Source data:
====================

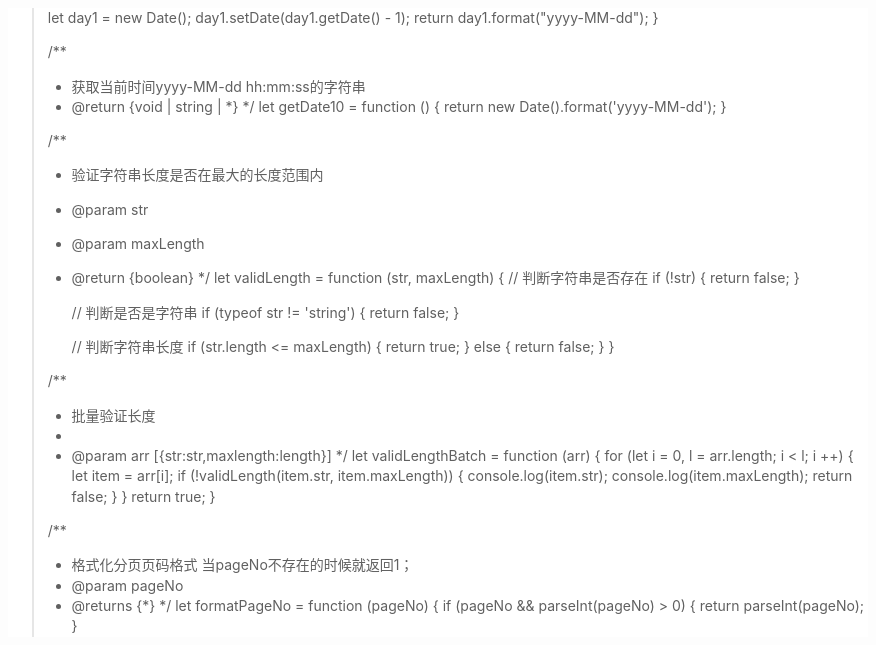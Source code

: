 >   let day1 = new Date();
>   day1.setDate(day1.getDate() - 1);
>   return day1.format("yyyy-MM-dd");
>}
>
>/**
>* 获取当前时间yyyy-MM-dd hh:mm:ss的字符串
>* @return {void | string | *}
>*/
>let getDate10 = function () {
>   return new Date().format('yyyy-MM-dd');
>}
>
>/**
>* 验证字符串长度是否在最大的长度范围内
>* @param str
>* @param maxLength
>* @return {boolean}
>*/
>let validLength = function (str, maxLength) {
>   // 判断字符串是否存在
>   if (!str) {
>       return false;
>   }
>
>   // 判断是否是字符串
>   if (typeof str != 'string') {
>       return false;
>   }
>
>   // 判断字符串长度
>   if (str.length <= maxLength) {
>       return true;
>   } else {
>       return false;
>   }
>}
>
>/**
>* 批量验证长度
>*
>* @param arr [{str:str,maxlength:length}]
>*/
>let validLengthBatch = function (arr) {
>   for (let i = 0, l = arr.length; i < l; i ++) {
>       let item = arr[i];
>       if (!validLength(item.str, item.maxLength)) {
>           console.log(item.str);
>           console.log(item.maxLength);
>           return false;
>       }
>   }
>   return true;
>}
>
>/**
>* 格式化分页页码格式 当pageNo不存在的时候就返回1；
>* @param pageNo
>* @returns {*}
>*/
>let formatPageNo = function (pageNo) {
>   if (pageNo && parseInt(pageNo) > 0) {
>       return parseInt(pageNo);
>   }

====================

PROBLEM REQUIREMENTS:
Search the entries for the word "function" and pick out every line that holds it.

OUTPUT:
>let getDate10 = function () {
>let validLength = function (str, maxLength) {
>let validLengthBatch = function (arr) {
>let formatPageNo = function (pageNo) {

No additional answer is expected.